Sitting on top of a mountain, over looking the Silicon Valley, I was standing watching the planes fly by in the warm spring weather. I always enjoy climbing Monte Bello in Cupertino, ending up at Ridge Vineyards, over looking everything below. You are only an hour from San Francisco, but you feel like you are a world away. This was an unusually warm spring day, and the crowds were out picnicking on the hill top and enjoying the views.
On this trip, our illustrious leader Christopher Watkins, brought together a group of wine and food bloggers at one of his quarterly media tastings – which are always eventful. On this visit, Christopher, a musician at his core, had something up his sleeve. There would be no traditionally tasting, as we had come to know it. This time, when we walked in the barn, we found bottles that were brown bagged, hiding the gold within. On the screen in front of us, the history of jazz. In our ears, we had Miles Davis, Sonny Rollins, and Thelonious Monk.What was this madness?
Our task was to take each of four wines and pair them with the song that we found most provocatively paired with it. Given that I know zilch about jazz, the only word that came to my mind was skat! Yes, I said skat. That’s what I think of when I think of jazz; I was feeling much like the beatnik in Peggy Sue Got Married – you know the line, “Change your destiny Peggy Sue! Marry me and change your destiny!”. In my head, I’m thinking, listen to the jazz Thea! Listen to this, and change your destiny!
First up, the 2001 Monte Bello. The smoky rich berry notes were mirrored by bright acid, black pepper and allspice. There was delicious chewy leather, and blackberry spice but it was subdued and not jammy. My pairing was Paul’s Pal by Sonny Rollins.
Wine number two, the 2000 Monte Bello, was dark and smoky, and a bit bold.
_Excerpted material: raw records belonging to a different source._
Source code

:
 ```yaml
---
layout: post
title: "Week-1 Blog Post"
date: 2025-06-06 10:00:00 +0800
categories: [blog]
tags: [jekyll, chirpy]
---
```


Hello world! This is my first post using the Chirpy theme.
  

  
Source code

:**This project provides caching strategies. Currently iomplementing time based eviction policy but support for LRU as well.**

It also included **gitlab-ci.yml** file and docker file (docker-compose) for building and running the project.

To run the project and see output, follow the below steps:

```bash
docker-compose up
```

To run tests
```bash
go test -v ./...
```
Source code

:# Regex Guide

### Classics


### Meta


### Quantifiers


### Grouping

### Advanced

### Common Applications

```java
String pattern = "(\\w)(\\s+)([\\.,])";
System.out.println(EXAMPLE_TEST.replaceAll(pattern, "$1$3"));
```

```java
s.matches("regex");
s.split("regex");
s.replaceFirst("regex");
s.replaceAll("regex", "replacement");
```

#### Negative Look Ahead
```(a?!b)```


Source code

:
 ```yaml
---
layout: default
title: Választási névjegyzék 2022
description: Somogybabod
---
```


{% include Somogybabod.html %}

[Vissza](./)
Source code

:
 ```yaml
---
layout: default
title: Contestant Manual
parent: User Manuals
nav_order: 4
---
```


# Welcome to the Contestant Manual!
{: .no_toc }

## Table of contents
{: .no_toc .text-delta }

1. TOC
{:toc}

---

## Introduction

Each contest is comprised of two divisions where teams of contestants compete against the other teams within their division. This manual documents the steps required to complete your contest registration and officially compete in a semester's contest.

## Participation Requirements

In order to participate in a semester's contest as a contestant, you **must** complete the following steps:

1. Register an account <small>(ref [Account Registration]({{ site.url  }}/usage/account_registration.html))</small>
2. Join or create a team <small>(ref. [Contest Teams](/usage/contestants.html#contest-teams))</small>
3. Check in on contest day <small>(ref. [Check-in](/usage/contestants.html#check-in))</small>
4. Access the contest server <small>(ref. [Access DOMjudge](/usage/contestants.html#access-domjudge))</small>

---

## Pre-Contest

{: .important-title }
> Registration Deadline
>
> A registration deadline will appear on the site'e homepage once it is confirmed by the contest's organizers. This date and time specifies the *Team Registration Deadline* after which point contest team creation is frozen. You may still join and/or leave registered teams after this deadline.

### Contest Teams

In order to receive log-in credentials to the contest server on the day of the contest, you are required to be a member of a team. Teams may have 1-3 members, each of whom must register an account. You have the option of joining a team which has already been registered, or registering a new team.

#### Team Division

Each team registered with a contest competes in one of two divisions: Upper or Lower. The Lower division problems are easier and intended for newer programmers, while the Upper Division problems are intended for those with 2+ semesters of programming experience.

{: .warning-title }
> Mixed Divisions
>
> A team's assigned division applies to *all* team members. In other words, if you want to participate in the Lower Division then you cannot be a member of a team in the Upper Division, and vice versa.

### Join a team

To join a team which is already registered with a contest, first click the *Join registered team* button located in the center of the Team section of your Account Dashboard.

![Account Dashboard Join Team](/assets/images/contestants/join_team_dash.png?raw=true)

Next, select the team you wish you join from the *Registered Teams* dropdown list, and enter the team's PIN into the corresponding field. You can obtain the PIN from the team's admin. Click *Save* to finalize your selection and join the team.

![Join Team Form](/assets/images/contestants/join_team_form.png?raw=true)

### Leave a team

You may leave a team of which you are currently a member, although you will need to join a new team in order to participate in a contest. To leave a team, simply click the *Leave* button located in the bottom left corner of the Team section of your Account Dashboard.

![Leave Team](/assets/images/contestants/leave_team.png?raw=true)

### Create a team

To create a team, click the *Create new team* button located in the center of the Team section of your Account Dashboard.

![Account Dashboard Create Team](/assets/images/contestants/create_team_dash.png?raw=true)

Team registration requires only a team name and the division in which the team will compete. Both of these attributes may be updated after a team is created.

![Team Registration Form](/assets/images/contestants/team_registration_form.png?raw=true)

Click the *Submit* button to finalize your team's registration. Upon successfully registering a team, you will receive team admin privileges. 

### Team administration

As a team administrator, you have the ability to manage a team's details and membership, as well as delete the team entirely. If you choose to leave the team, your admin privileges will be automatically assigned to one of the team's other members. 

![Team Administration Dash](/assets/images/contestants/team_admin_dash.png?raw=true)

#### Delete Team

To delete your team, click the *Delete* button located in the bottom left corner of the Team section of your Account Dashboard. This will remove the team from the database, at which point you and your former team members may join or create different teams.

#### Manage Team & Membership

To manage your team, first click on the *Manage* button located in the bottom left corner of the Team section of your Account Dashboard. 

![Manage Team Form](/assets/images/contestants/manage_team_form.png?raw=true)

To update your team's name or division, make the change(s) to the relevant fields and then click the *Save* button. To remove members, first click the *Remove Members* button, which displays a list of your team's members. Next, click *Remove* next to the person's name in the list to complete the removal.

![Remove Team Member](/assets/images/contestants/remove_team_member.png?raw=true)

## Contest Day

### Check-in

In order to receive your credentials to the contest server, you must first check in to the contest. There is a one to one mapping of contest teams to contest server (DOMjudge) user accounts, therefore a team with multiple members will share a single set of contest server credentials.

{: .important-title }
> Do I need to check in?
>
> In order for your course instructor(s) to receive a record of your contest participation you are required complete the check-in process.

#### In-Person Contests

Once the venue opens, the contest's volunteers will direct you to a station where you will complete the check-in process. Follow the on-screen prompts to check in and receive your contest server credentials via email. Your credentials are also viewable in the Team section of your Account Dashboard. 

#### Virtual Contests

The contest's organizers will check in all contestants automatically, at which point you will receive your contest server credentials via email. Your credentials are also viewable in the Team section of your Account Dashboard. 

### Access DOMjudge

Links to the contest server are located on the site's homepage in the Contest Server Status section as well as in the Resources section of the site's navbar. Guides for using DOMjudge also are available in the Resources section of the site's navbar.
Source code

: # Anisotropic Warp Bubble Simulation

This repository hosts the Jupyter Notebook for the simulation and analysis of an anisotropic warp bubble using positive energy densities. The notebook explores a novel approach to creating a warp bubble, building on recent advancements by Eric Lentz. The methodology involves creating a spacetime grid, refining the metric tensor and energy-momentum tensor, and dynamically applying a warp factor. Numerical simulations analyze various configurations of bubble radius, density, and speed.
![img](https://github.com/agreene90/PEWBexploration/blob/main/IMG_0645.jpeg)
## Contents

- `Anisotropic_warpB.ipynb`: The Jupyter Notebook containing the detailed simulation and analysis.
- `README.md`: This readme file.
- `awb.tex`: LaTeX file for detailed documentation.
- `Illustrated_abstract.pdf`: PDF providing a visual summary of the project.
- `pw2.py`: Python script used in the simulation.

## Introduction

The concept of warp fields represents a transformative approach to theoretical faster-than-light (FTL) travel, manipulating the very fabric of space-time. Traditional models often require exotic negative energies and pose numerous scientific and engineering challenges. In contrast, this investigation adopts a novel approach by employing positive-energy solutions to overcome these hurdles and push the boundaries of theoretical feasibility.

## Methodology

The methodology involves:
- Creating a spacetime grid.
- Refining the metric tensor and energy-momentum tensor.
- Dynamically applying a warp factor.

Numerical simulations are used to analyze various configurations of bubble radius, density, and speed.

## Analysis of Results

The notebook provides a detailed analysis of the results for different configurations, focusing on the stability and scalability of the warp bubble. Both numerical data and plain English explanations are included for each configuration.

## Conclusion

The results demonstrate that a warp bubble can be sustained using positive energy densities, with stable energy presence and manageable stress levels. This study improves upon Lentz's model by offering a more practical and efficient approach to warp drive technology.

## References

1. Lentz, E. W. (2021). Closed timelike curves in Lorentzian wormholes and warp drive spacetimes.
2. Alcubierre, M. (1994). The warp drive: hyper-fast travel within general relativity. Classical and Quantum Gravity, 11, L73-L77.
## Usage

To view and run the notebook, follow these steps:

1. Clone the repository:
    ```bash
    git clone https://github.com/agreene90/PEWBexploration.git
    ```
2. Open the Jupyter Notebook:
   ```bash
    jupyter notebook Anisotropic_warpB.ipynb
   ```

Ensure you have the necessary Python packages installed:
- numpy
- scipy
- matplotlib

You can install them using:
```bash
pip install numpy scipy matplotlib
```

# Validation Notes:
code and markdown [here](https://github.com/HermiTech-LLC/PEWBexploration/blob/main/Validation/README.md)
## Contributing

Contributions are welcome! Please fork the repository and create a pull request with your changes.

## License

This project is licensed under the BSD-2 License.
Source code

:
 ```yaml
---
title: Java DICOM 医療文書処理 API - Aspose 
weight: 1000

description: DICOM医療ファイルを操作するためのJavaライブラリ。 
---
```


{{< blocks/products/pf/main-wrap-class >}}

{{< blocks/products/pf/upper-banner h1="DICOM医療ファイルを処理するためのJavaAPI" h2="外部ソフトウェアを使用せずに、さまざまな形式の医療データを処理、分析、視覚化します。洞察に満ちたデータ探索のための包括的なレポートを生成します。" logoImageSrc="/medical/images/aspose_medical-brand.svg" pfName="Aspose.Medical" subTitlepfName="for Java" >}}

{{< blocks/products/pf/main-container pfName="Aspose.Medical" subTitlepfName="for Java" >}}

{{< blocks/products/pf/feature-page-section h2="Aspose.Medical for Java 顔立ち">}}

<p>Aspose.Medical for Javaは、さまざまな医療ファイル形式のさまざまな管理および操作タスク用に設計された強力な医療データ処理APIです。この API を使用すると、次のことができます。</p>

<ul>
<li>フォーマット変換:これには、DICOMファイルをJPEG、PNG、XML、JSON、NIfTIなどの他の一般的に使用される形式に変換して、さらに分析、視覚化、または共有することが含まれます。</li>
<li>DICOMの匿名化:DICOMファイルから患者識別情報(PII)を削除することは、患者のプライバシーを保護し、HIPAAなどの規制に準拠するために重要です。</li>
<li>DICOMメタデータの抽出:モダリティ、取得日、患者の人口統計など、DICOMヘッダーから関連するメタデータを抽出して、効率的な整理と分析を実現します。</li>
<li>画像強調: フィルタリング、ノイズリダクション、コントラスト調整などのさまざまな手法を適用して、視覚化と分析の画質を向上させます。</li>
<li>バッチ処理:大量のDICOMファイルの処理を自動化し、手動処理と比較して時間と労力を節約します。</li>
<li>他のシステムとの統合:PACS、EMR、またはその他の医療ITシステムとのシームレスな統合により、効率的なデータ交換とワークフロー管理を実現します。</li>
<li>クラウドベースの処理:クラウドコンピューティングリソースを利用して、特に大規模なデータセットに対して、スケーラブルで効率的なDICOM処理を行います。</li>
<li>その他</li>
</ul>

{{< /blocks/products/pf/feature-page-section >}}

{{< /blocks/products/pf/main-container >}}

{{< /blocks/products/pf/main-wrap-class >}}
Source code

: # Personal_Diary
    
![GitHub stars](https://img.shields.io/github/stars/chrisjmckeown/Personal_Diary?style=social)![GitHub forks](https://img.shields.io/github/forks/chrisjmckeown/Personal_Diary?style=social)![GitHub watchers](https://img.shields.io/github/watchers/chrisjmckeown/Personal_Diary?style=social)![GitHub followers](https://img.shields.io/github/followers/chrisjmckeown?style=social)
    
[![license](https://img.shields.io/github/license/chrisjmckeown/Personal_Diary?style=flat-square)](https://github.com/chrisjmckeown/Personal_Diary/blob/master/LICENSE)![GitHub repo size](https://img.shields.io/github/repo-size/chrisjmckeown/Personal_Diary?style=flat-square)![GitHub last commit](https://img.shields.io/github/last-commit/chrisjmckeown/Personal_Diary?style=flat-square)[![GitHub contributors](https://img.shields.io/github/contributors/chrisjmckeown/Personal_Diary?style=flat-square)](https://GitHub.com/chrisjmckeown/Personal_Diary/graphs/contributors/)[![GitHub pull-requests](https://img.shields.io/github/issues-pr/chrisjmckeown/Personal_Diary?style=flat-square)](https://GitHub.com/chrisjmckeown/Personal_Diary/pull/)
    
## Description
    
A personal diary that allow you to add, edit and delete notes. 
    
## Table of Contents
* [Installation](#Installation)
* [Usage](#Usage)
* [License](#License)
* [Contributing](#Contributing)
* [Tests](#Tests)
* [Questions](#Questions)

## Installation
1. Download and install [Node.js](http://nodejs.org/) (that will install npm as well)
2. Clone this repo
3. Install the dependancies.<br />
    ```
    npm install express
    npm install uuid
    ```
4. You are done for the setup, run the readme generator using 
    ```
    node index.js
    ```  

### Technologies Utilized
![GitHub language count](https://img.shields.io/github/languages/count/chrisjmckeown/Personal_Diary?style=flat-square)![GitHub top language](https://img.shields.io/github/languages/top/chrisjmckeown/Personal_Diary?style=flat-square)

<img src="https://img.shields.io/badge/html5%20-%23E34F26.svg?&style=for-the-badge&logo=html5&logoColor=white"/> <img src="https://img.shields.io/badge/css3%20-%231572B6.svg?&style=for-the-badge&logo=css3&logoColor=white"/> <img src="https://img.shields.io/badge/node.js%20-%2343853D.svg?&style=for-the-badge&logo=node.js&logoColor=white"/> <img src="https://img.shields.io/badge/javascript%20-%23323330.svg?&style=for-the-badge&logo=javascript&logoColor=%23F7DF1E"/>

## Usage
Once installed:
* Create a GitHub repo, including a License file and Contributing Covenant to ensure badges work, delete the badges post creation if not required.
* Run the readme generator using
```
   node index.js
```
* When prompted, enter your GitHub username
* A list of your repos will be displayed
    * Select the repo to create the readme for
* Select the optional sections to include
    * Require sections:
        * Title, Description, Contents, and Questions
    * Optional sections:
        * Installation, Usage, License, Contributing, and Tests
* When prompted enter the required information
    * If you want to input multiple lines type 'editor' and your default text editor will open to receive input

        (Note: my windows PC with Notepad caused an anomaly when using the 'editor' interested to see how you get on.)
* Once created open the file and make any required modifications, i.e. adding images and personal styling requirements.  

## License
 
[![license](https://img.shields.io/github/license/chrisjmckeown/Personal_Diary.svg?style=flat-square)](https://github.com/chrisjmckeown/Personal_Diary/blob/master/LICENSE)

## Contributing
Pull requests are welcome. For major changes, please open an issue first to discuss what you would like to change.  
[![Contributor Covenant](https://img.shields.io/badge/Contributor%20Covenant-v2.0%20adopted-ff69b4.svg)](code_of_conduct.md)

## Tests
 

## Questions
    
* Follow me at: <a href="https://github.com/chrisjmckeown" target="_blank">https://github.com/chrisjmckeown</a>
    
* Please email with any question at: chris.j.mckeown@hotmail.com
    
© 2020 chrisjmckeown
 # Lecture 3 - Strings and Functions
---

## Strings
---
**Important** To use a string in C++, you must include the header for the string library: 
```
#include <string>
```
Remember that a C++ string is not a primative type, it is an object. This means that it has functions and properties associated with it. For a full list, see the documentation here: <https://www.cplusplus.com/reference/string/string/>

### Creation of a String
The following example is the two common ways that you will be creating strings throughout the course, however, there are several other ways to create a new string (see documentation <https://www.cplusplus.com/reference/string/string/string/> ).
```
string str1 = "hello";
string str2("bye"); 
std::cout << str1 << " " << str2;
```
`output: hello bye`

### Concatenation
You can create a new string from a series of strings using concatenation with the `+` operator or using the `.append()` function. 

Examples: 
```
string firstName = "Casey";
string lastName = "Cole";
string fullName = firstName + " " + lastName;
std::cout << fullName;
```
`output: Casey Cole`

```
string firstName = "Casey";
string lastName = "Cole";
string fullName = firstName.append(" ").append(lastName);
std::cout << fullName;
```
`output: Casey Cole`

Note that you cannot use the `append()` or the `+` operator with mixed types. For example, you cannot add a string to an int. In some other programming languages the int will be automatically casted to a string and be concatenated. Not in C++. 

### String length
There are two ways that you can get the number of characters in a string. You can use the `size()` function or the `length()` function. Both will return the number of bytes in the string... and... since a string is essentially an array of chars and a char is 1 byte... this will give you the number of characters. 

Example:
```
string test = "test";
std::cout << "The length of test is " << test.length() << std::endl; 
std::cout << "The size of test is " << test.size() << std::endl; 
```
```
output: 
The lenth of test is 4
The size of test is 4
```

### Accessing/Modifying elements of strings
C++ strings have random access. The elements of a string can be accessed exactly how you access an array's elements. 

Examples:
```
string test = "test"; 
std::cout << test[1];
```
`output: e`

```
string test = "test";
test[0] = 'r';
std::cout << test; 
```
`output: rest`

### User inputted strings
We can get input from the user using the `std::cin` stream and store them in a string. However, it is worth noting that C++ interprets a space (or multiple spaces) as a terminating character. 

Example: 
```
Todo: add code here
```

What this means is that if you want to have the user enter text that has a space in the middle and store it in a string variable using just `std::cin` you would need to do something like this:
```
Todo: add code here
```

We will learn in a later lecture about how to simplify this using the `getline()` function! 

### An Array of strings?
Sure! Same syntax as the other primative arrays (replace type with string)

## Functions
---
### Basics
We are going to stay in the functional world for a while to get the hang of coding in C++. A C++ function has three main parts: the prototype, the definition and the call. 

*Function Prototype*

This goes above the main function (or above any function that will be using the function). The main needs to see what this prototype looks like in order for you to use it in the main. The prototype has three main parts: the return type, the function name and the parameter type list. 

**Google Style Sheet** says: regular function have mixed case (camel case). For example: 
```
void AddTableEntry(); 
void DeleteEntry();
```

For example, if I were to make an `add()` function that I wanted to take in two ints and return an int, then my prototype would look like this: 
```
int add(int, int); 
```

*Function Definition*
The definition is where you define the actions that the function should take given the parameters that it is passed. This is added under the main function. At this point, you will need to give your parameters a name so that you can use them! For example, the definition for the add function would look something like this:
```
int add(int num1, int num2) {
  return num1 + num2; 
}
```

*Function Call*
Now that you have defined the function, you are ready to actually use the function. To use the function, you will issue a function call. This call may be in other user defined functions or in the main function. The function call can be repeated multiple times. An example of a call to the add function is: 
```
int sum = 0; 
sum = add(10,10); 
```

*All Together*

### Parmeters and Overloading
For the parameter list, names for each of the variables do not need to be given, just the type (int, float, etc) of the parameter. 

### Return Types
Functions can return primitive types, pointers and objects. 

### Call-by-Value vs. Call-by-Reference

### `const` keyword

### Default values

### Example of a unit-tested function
I found fig notes and heavy sediment. There was more fruit coming out as it opened up in the glass, with some excellent earthy background. It was a mysterious wine and So What by Miles Davis was on my mind.
Next, we tasted the 1999 Lytton Springs zinfandel. This older wine hid sticks and stones in the smoky prune background, with cigar box and spice rack. I found a hint of strawberries in balsamic vinegar and cranberry on the end, with lingering thoughts offruit roll up.. The Bemsha Swing from Thelonious Monk seemed the natural pairing.
The final wine in the first flight was the 1997 Geyserville. This was an in your face wine for being so old, and was quite candied with brambly notes. There was quite a bit of dirt and white pepper as well as cedar and sweet cherry. I could see a sarsaparilla at an old west bar in this wine, and even though I was supposed to pick the 4th song, I still chose Paul’s Paul (again) as the match.
Are you lost yet? Yeah so was I. I am no student of jazz, and I can’t really say i like or don’t like it because I just don’t have enough exposure. I know I hate Kenny G if that helps? These pairings are strictly on my gut reaction to the music and the wine.
Luckily for us, we were released from the duty of matching music and words, and we were treated to a tasting of the historical vineyard selection series.